Addiction affects entire families, and a loved one struggling with an addiction to drugs or alcohol can create a tense, difficult, and fragile home atmosphere. While families can make their best efforts to support a loved one battling addiction, some situations demand a more direct approach to truly help the one with a substance use disorder (SUD) realize how addiction affects both them and their loved ones.
Interventions are a powerful but risky approach to making this message clear. They can be the catalyst for the necessary change and perspective needed to take the first step toward sobriety and knowing when to host an intervention is crucial for getting the most benefit from them while mitigating the risks involved.
The Risks of Intervention
Interventions are drastic, sometimes last-ditch attempts to get through to a family member or loved one about their use of addictive substances. While the intention behind interventions is birthed of genuine care, they do carry several inherent risks. Before holding an intervention, it is important to mitigate as many of these risks as possible.
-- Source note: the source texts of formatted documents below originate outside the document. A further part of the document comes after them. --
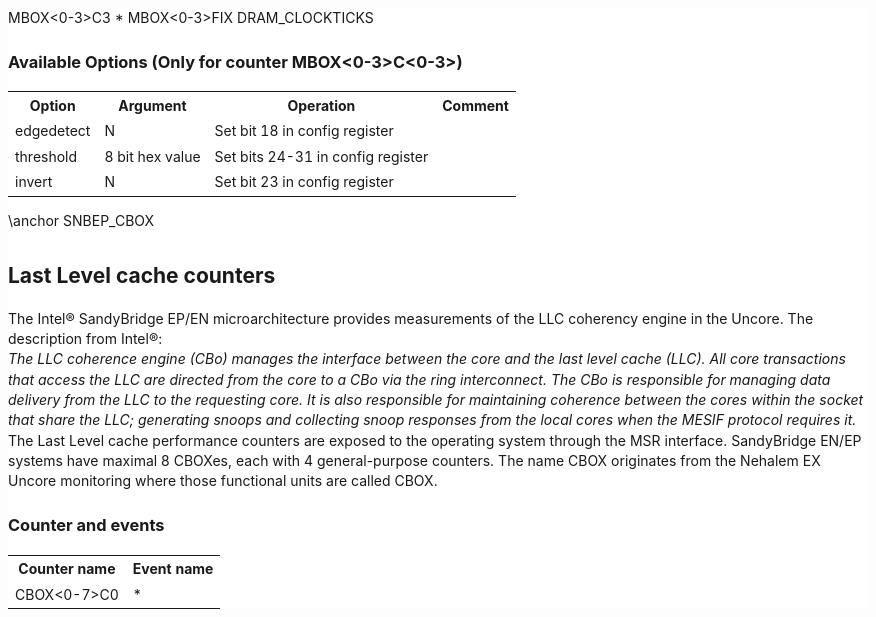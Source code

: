   <TD>MBOX&lt;0-3&gt;C3</TD>
  <TD>*</TD>
</TR>
<TR>
  <TD>MBOX&lt;0-3&gt;FIX</TD>
  <TD>DRAM_CLOCKTICKS</TD>
</TR>
</TABLE>

<H3>Available Options (Only for counter MBOX&lt;0-3&gt;C&lt;0-3&gt;)</H3>
<TABLE>
<TR>
  <TH>Option</TH>
  <TH>Argument</TH>
  <TH>Operation</TH>
  <TH>Comment</TH>
</TR>
<TR>
  <TD>edgedetect</TD>
  <TD>N</TD>
  <TD>Set bit 18 in config register</TD>
  <TD></TD>
</TR>
<TR>
  <TD>threshold</TD>
  <TD>8 bit hex value</TD>
  <TD>Set bits 24-31 in config register</TD>
  <TD></TD>
</TR>
<TR>
  <TD>invert</TD>
  <TD>N</TD>
  <TD>Set bit 23 in config register</TD>
  <TD></TD>
</TR>
</TABLE>

\anchor SNBEP_CBOX
<H2>Last Level cache counters</H2>
<P>The Intel&reg; SandyBridge EP/EN microarchitecture provides measurements of the LLC coherency engine in the Uncore. The description from Intel&reg;:<BR>
<I>The LLC coherence engine (CBo) manages the interface between the core and the last level cache (LLC). All core transactions that access the LLC are directed from the core to a CBo via the ring interconnect. The CBo is responsible for managing data delivery from the LLC to the requesting core. It is also responsible for maintaining coherence between the cores within the socket that share the
LLC; generating snoops and collecting snoop responses from the local cores when the MESIF protocol requires it.
</I><BR>
The Last Level cache performance counters are exposed to the operating system through the MSR interface. SandyBridge EN/EP systems have maximal 8 CBOXes, each with 4 general-purpose counters. The name CBOX originates from the Nehalem EX Uncore monitoring where those functional units are called CBOX.
</P>
<H3>Counter and events</H3>
<TABLE>
<TR>
  <TH>Counter name</TH>
  <TH>Event name</TH>
</TR>
<TR>
  <TD>CBOX&lt;0-7&gt;C0</TD>
  <TD>*</TD>
</TR>
<TR>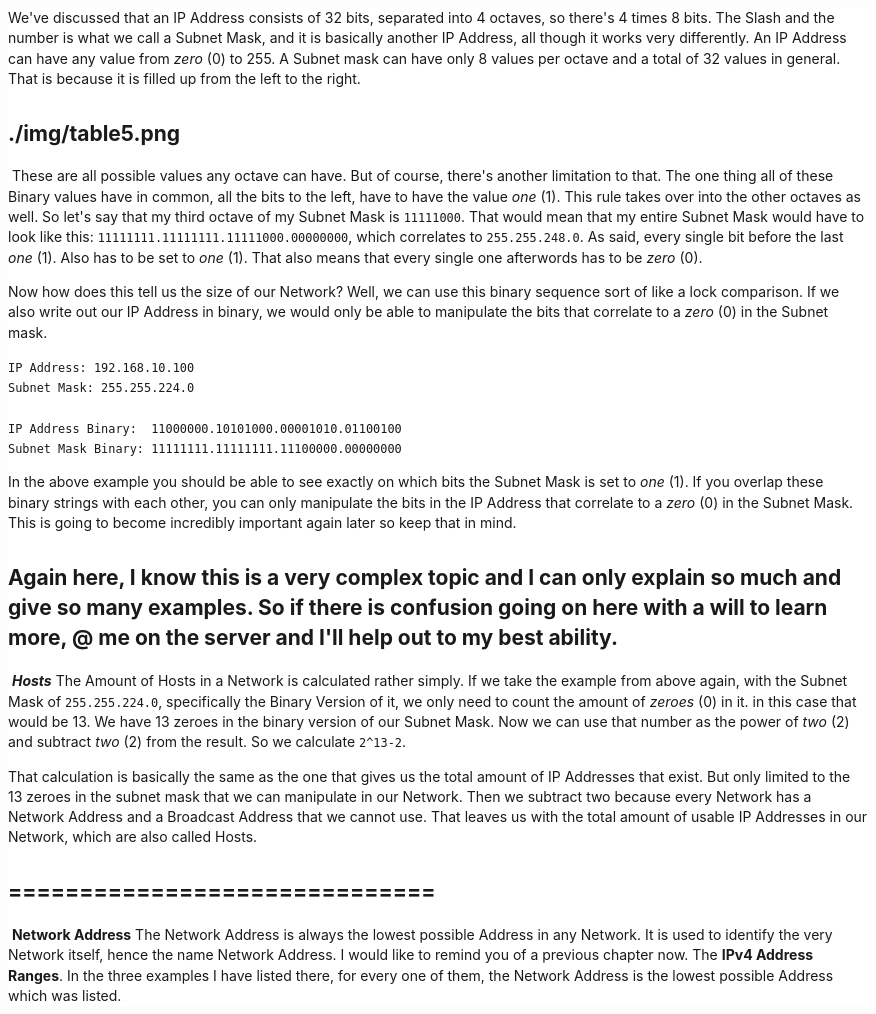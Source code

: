 We've discussed that an IP Address consists of 32 bits, separated into 4 octaves, so there's 4 times 8 bits. The Slash and the number is what we call a Subnet Mask, and it is basically another IP Address, all though it works very differently. An IP Address can have any value from *zero* (0) to 255. A Subnet mask can have only 8 values per octave and a total of 32 values in general. That is because it is filled up from the left to the right.

./img/table5.png
-
‌
These are all possible values any octave can have. But of course, there's another limitation to that. The one thing all of these Binary values have in common, all the bits to the left, have to have the value *one* (1). This rule takes over into the other octaves as well. So let's say that my third octave of my Subnet Mask is `11111000`. That would mean that my entire Subnet Mask would have to look like this: `11111111.11111111.11111000.00000000`, which correlates to `255.255.248.0`. As said, every single bit before the last *one* (1). Also has to be set to *one* (1). That also means that every single one afterwords has to be *zero* (0).

Now how does this tell us the size of our Network? Well, we can use this binary sequence sort of like a lock comparison. If we also write out our IP Address in binary, we would only be able to manipulate the bits that correlate to a *zero* (0) in the Subnet mask.

```
IP Address: 192.168.10.100
Subnet Mask: 255.255.224.0

IP Address Binary:  11000000.10101000.00001010.01100100
Subnet Mask Binary: 11111111.11111111.11100000.00000000
```

In the above example you should be able to see exactly on which bits the Subnet Mask is set to *one* (1). If you overlap these binary strings with each other, you can only manipulate the bits in the IP Address that correlate to a *zero* (0) in the Subnet Mask. This is going to become incredibly important again later so keep that in mind.

Again here, I know this is a very complex topic and I can only explain so much and give so many examples. So if there is confusion going on here with a will to learn more, @ me on the server and I'll help out to my best ability.
-
‌
***Hosts***
The Amount of Hosts in a Network is calculated rather simply. If we take the example from above again, with the Subnet Mask of `255.255.224.0`, specifically the Binary Version of it, we only need to count the amount of *zeroes* (0) in it. in this case that would be 13. We have 13 zeroes in the binary version of our Subnet Mask. Now we can use that number as the power of *two* (2) and subtract *two* (2) from the result. So we calculate `2^13-2`.

That calculation is basically the same as the one that gives us the total amount of IP Addresses that exist. But only limited to the 13 zeroes in the subnet mask that we can manipulate in our Network. Then we subtract two because every Network has a Network Address and a Broadcast Address that we cannot use. That leaves us with the total amount of usable IP Addresses in our Network, which are also called Hosts.

==============================
-
‌
**Network Address**
The Network Address is always the lowest possible Address in any Network. It is used to identify the very Network itself, hence the name Network Address. I would like to remind you of a previous chapter now. The **IPv4 Address Ranges**. In the three examples I have listed there, for every one of them, the Network Address is the lowest possible Address which was listed.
First, interventions can be intense. The atmosphere can be wrought with fragility and high emotions, and it is common for family members to bring their own overwhelming feelings to the situation. Anxiety, anger, sadness, fear, and a plethora of other uncomfortable and vulnerable feelings will emanate from each person, often creating a tense, strained environment for honest conversation.
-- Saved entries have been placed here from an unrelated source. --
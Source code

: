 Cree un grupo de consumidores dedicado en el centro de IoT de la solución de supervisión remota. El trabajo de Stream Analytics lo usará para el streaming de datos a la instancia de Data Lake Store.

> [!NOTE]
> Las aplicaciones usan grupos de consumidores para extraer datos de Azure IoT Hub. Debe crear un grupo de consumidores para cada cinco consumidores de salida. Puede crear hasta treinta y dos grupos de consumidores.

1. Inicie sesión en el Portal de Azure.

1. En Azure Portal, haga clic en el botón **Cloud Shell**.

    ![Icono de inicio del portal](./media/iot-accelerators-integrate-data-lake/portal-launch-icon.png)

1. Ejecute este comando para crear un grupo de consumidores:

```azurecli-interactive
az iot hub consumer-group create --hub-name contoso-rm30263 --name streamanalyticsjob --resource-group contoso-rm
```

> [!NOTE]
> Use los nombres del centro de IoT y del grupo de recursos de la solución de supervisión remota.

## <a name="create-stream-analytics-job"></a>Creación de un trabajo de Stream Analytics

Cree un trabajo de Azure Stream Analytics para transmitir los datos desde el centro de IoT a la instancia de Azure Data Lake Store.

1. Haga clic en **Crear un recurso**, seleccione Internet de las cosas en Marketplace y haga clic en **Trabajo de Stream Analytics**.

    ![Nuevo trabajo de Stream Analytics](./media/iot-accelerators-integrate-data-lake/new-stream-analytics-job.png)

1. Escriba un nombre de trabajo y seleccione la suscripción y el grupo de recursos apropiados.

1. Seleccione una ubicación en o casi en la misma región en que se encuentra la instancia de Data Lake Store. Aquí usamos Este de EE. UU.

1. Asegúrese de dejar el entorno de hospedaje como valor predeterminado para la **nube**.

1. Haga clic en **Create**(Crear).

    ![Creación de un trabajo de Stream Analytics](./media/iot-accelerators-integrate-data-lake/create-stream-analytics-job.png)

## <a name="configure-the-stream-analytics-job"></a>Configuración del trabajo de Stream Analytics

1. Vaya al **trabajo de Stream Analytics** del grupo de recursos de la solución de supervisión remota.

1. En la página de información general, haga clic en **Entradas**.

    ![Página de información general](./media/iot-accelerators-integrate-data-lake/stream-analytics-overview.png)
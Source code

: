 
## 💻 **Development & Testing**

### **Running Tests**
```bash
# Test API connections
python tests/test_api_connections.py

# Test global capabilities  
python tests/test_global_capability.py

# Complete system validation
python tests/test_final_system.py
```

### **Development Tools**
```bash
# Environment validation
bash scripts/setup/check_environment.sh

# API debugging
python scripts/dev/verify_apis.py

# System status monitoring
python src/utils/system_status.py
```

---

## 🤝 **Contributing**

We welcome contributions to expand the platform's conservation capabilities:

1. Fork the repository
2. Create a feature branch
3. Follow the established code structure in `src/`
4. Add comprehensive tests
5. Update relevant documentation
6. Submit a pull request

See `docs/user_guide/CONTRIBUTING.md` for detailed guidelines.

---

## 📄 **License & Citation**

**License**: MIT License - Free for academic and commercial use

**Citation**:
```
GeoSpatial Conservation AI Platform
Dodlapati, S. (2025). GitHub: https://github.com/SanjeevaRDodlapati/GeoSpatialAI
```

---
Preparing oneself for an intervention means being ready to control these emotions and keep communication calm without diving into emotion-fueled actions that may compromise the effectiveness of the intervention.
Interventions will also inherently put those struggling with addiction into an immediately defensive position. It is common for someone with an addiction to lie or attempt to retreat from the situation. Providing space for the person the intervention is for to speak their minds is paramount, as interventions are meant to open a necessary dialogue and have them make a choice for their betterment, not to interrogate, shame, or coerce.
Situating oneself as a support rather than a hurdle is a tricky but important balance to maintain.
Knowing When It Is Time For An Intervention
Addiction affects each individual differently, and each family may have a different point where intervention becomes a consideration. However, there are signs that an intervention may be necessary.
Increased High-Risk Behavior
The use of addictive substances is dangerous to both one’s body and mind. However, those facing addiction can be just as dangerous to themselves as they are to others, and an increase in high-risk behaviors is cause for concern. Drinking and driving, sharing needles, or any other actions or behaviors that don’t consider the physical safety of themselves or others indicate that actions should be taken for their safety.
Refusal of Other Treatments
Those dealing with a SUD may be resistant to getting help. Some may truly not recognize how much they are using addictive substances, while others may be unwilling to confront the depth of the consequences. In any case, this may cause them to refuse any kind of treatment or be unwilling to recognize the need for such treatment. This is a sign that intervention may be necessary.
Noticing an Emotional Change
Addiction drastically affects one’s mind and can cause an individual to experience intense emotions that are difficult to control. Pervasive anxiety giving way to paranoia, angry outbursts that lead to violence, intense depression, and other sudden emotional changes can all be dangerous and difficult to navigate. Hosting an intervention to address a loved one’s use before these symptoms continue to complicate their daily life and safety may be necessary.
Use Becomes the Priority
Addiction is a disease that continues to develop until addressed. Those with addiction may feel compelled to make more and more sacrifices to engage with addictive substances. As one’s use overshadows other responsibilities, compromises one’s finances, or even causes an individual to begin prioritizing their use over familial or work obligations, change must be made, and intervention should be considered to directly address the extent of the situation.
Taking Care of Yourself
Since addiction is challenging and demanding, loved ones often feel the fatigue of coping with the disease just as much as those directly impacted by it. Family and other support systems aren’t professionals, and intervention can nudge the one struggling toward a drug rehab or addiction center to address the situation. Reaching out to professionals is a necessary step to engaging in the most effective recovery possible.
Getting professional help for intervention is also crucial. Due to their highly emotional and confrontational nature, there are many difficulties when hosting an intervention. The use of a professional to moderate the conversation and emotions and keep conversations fair and on track is helpful while navigating such an intense and vulnerable time.
Hosting an intervention is a big decision, but it may be necessary to best help those struggling take their first step toward understanding and tackling addiction.
Interventions are a serious choice, but they may be a necessary prologue to an effective recovery program. Effective recovery always starts with drug detox. Allowing harmful addictive substances to leave the body in a medically-supervised setting is the most effective – and safest – way to start recovery.